The Last Dinner Party (Credit: Laura Marie Cieplik)
British indie rock outfit The Last Dinner Party are making their grand return to Australia in January 2026.
The band made their Australian debut last July, performing at Spin Off festival in Adelaide and headline dates along the East Coast that required venue upgrades due to demand. Their next tour is massive—befitting a band set to drop an exciting new album and amassing fans across the globe.
The Last Dinner Party will begin a tour of Europe and the UK this November before heading to Australia and New Zealand in early 2026. The tour starts at Perth’s Red Hill Auditorium on Saturday, 10 January.
It continues at Adelaide’s AEC Theatre on Tuesday, 13 January, Melbourne’s Sidney Myer Music Bowl on Thursday, 15 January, ICC Sydney Theatre on Saturday, 17 January, and concludes at Brisbane’s Riverstage on Monday, 19 January.
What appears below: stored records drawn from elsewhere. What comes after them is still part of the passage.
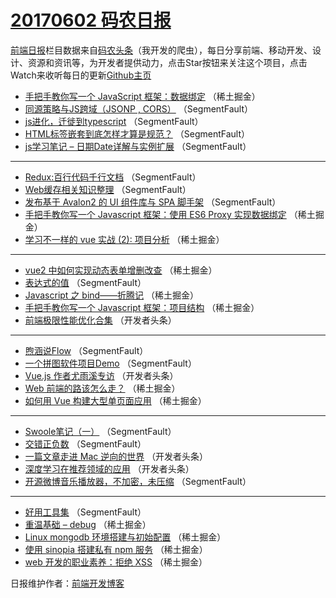 # [20170602 码农日报](https://toutiao.qdkfweb.cn/date/2017/06/02)

[前端日报](https://qdkfweb.cn/c/news)栏目数据来自[码农头条](https://toutiao.qdkfweb.cn/)（我开发的爬虫），每日分享前端、移动开发、设计、资源和资讯等，为开发者提供动力，点击Star按钮来关注这个项目，点击Watch来收听每日的更新[Github主页](https://github.com/kujian/frontendDaily)
* [手把手教你写一个 JavaScript 框架：数据绑定](https://toutiao.qdkfweb.cn/39930.html) （稀土掘金）
* [同源策略与JS跨域（JSONP ,  CORS）](https://toutiao.qdkfweb.cn/39954.html) （SegmentFault）
* [js进化，迁徙到typescript](https://toutiao.qdkfweb.cn/39947.html) （SegmentFault）
* [HTML标签嵌套到底怎样才算是规范？](https://toutiao.qdkfweb.cn/39961.html) （SegmentFault）
* [js学习笔记 &#8211; 日期Date详解与实例扩展](https://toutiao.qdkfweb.cn/39952.html) （SegmentFault）

***
* [Redux:百行代码千行文档](https://toutiao.qdkfweb.cn/39948.html) （SegmentFault）
* [Web缓存相关知识整理](https://toutiao.qdkfweb.cn/39959.html) （SegmentFault）
* [发布基于 Avalon2 的 UI 组件库与 SPA 脚手架](https://toutiao.qdkfweb.cn/39955.html) （SegmentFault）
* [手把手教你写一个 Javascript 框架：使用 ES6 Proxy 实现数据绑定](https://toutiao.qdkfweb.cn/39929.html) （稀土掘金）
* [学习不一样的 vue 实战 (2): 项目分析](https://toutiao.qdkfweb.cn/39920.html) （稀土掘金）

***
* [vue2 中如何实现动态表单增删改查](https://toutiao.qdkfweb.cn/39923.html) （稀土掘金）
* [表达式的值](https://toutiao.qdkfweb.cn/39962.html) （SegmentFault）
* [Javascript 之 bind——折腾记](https://toutiao.qdkfweb.cn/39927.html) （稀土掘金）
* [手把手教你写一个 Javascript 框架：项目结构](https://toutiao.qdkfweb.cn/39928.html) （稀土掘金）
* [前端极限性能优化合集](https://toutiao.qdkfweb.cn/39967.html) （开发者头条）

***
* [煦涵说Flow](https://toutiao.qdkfweb.cn/39957.html) （SegmentFault）
* [一个拼图软件项目Demo](https://toutiao.qdkfweb.cn/39960.html) （SegmentFault）
* [Vue.js 作者尤雨溪专访](https://toutiao.qdkfweb.cn/39971.html) （开发者头条）
* [Web 前端的路该怎么走？](https://toutiao.qdkfweb.cn/39924.html) （稀土掘金）
* [如何用 Vue 构建大型单页面应用](https://toutiao.qdkfweb.cn/39926.html) （稀土掘金）

***
* [Swoole笔记（一）](https://toutiao.qdkfweb.cn/39953.html) （SegmentFault）
* [交错正负数](https://toutiao.qdkfweb.cn/39958.html) （SegmentFault）
* [一篇文章走进 Mac 逆向的世界](https://toutiao.qdkfweb.cn/39969.html) （开发者头条）
* [深度学习在推荐领域的应用](https://toutiao.qdkfweb.cn/39970.html) （开发者头条）
* [开源微博音乐播放器，不加密，未压缩](https://toutiao.qdkfweb.cn/39949.html) （SegmentFault）

***
* [好用工具集](https://toutiao.qdkfweb.cn/39951.html) （SegmentFault）
* [重温基础 &#8211; debug](https://toutiao.qdkfweb.cn/39925.html) （稀土掘金）
* [Linux mongodb 环境搭建与初始配置](https://toutiao.qdkfweb.cn/39916.html) （稀土掘金）
* [使用 sinopia 搭建私有 npm 服务](https://toutiao.qdkfweb.cn/39918.html) （稀土掘金）
* [web 开发的职业素养：拒绝 XSS](https://toutiao.qdkfweb.cn/39922.html) （稀土掘金）

日报维护作者：[前端开发博客](https://qdkfweb.cn/)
The band then head to New Zealand to end the tour at Auckland’s Spark Arena on Thursday, 22 January.
Mastercard cardholders can access pre-sale tickets on Tuesday, 9 September, from 10 am local time until 9 am on Friday, 12 September. Mastercard cardholders will also have access to a Preferred Ticket sale, which will be available next Friday. Head to the Priceless website for more details on those sales.
Secret Sounds members can access pre-sale tickets on Thursday, 11 September, at 10 am local time – sign up for pre-sale access here. The general sale opens at 10 am local time on Friday, 12 September, via the Secret Sounds website.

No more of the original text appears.